Mas tive o privilégio de ter comidinha fresca na mesa durante toda a infância e adolescência. Das mãos de fada mineira de minha mãe Léa. As mãos dela cheiravam a alho, não havia creme ou perfume que tirasse aquele aroma. O mesmo que eu sentia quando tirava a rapa queimada de arroz da panela de ferro. Ô coisa gostosa! As panelas eram de ferro que ela areava (limpar com areia mesmo, no muque), deixava todas “um brinco”. 



Dona Léa curtia o processo do mercado à panela

Na infância me lembro que ainda cozinhava com banha de porco que ficava em um latão embaixo da pia. O cheiro da gordura esbranquiçada me dava náuseas, ainda mais quando, além da banha, lá ficavam entalados pedaços de carne de porco e vaca, orelhas, pezinhos, focinhos, uma escatologia animal completa. Era o jeito de conservar as carnes, já que a geladeira ainda era uma novidade.

Dona Léa adorava cozinhar desde o início, desde ir ao mercado, conversar com cada dono de banca, pechinchar nas compras, carregar a cesta (ou chamar um menino para ajudar, tantos que ficavam perambulando pelo mercado), destroncar a galinha, porque não se comia frango nem de granja, nem orgânico, nem criado solto e livre de hormônios, era galinha mesmo e só. E começava a sessão na cozinha.

Era um “vá que vá” como dizia minha avó Maria, um movimento diário de cheiros, borbulhas, fumaça, cores, até que tudo era exposto na mesa. Assim foi por toda uma vida.


As "tias panelas"

Aqui retorno à minha relutância inicial contra a cozinha em tempos de corona. Nos primeiros dias cheguei a pedir aqui e ali um “delivery” de lugares onde costumo comer quando não quero saber da cozinha.

Claro, não é a mesma coisa, nem passa perto. Ver aqueles alimentos ali espremidos em uma quentinha de isopor, dá não. E o ritual de “ir comer fora”, nem que seja em um quilão da vida, colocar roupinha legal, sentar e apreciar a paisagem... não, nada a ver.
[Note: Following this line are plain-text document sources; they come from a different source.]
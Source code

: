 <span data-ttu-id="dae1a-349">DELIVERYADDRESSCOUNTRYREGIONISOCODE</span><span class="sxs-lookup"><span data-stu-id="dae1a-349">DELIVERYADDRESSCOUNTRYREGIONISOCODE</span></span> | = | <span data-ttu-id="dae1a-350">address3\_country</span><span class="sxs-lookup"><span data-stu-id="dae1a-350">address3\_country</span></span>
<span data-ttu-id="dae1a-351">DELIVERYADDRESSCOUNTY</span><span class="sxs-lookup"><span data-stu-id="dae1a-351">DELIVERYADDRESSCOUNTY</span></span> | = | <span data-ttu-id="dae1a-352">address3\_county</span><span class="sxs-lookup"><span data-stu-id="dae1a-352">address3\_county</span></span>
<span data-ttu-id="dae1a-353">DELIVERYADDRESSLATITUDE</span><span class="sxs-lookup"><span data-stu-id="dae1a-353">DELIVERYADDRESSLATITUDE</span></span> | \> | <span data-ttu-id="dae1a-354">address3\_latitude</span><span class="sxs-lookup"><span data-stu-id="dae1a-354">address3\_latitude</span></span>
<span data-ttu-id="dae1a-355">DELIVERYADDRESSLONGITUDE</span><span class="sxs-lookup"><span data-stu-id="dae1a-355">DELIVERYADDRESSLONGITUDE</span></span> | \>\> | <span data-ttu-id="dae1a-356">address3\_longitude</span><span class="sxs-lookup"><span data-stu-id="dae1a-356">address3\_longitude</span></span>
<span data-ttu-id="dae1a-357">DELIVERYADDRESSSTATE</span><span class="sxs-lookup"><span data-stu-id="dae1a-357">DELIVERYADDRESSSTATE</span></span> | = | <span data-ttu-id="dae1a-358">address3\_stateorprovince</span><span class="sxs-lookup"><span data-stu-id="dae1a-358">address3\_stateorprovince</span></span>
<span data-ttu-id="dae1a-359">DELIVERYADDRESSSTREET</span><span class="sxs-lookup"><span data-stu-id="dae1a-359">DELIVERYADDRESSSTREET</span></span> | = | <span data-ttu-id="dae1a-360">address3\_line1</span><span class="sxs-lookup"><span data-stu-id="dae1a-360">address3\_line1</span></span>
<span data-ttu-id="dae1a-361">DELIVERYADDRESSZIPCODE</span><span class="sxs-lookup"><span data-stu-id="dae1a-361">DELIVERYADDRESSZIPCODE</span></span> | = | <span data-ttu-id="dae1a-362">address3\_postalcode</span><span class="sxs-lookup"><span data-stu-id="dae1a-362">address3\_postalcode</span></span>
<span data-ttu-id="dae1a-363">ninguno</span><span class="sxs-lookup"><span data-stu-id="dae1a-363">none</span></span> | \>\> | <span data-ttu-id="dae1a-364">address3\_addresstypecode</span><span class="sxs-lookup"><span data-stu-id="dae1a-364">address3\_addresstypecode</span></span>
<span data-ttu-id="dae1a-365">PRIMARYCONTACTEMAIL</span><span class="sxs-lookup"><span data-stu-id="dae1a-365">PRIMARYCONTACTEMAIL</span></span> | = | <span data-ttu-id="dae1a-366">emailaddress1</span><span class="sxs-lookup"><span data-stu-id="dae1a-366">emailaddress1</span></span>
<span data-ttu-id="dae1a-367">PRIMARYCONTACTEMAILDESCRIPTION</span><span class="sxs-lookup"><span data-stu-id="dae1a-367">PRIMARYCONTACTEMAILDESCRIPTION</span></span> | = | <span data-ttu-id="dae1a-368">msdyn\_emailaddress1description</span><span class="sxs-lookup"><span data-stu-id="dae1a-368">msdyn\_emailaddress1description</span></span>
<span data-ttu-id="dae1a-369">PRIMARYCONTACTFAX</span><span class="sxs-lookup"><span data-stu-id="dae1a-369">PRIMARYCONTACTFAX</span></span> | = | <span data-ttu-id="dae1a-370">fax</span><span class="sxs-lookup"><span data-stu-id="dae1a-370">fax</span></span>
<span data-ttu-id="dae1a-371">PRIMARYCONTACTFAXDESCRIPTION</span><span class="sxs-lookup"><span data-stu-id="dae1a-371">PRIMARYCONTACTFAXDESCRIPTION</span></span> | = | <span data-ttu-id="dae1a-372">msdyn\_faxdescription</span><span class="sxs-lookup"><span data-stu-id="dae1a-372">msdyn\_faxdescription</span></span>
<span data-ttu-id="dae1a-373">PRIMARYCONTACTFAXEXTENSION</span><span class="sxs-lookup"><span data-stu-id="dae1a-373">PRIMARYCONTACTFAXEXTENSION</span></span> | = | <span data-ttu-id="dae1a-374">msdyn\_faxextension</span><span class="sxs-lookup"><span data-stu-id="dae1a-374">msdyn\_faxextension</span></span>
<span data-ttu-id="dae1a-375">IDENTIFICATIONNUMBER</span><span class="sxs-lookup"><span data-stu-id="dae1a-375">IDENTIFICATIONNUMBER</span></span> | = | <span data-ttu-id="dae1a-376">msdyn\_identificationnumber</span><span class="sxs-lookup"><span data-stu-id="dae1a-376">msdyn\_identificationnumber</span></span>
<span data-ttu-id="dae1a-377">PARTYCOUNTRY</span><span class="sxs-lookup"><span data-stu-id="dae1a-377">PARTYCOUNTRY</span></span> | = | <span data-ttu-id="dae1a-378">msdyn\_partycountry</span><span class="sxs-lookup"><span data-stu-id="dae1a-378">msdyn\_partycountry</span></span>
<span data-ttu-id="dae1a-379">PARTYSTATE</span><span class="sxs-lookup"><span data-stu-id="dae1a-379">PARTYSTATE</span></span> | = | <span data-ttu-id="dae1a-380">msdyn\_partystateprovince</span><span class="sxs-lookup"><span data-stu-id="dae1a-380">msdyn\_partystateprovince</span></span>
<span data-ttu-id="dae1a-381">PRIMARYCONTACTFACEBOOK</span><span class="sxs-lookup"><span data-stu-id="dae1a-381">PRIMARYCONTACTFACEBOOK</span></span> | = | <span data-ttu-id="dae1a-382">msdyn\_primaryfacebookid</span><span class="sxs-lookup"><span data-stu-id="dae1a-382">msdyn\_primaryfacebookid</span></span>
Então, como disse, sem alternativa, me joguei na cozinha.

E aos poucos a imagem de minha mãe com aquela alegria toda ao cozinhar, foi tomando conta, penetrando em todos os sentidos. O desconforto nas costas dos primeiros dias (pura tensão) foi desaparecendo.

A primeira lembrança foi a relação dela com as panelas, primeiro de ferro, de pedra-sabão, depois de alumínio, e nos últimos anos de inox. A todas dava um nome. Como teve uma infinidade de tias colocava os nomes delas. Me lembro da Escolástica, que chamavam de Colaca, o nome mais engraçado.

Mas tinham também as tias panelas Aninha, Chiquinha, Ruth, Mariinha, não vou lembrar de todas. O importante dos nomes é que permitiam que cada panela adquirisse personalidade e vida própria, o que franqueava à dona Léa a liberdade de conversar com elas (as panelas).

Conversava, xingava quando alguma coisa não dava certo, o doce não dava o ponto, ou um trem queimava. Raros momentos, porque o que predominava era um harmonioso entrosamento de cheiros e música. Além de tagarelar com as panelas, também cantava.

Foi esperando o almoço, depois ajudando na cozinha, que conheci as cantoras do rádio, Aracy de Almeida, Dalva de Oliveira, Emilinha, Elizeth Cardoso, e tantas outras. 


Flutuando na cozinha

Minha conclusão é que esses momentos de minha mãe na cozinha é o que os iogues ocidentais modernos chamam de “estado de flow”, algo assim como estar totalmente imerso em uma ação presente, uma forma de meditação.

E de uns dias para cá esse tal de flow (fluir, né?) começou a tomar conta de mim na cozinha. Cortar um alho bem picadinho, assistir a ele ficar dourado no ponto no azeite, a fumaça cheirosa que sai da panela quando lá jogo o arroz.

Também tenho me flagrado cantando e, o que é melhor, assim cozinhando, por alguns momentos do dia, esqueço completamente a tragédia que vivemos, e o besteirol enojante que sai diariamente das bocas de quem deveria estar cuidando de nossa gente.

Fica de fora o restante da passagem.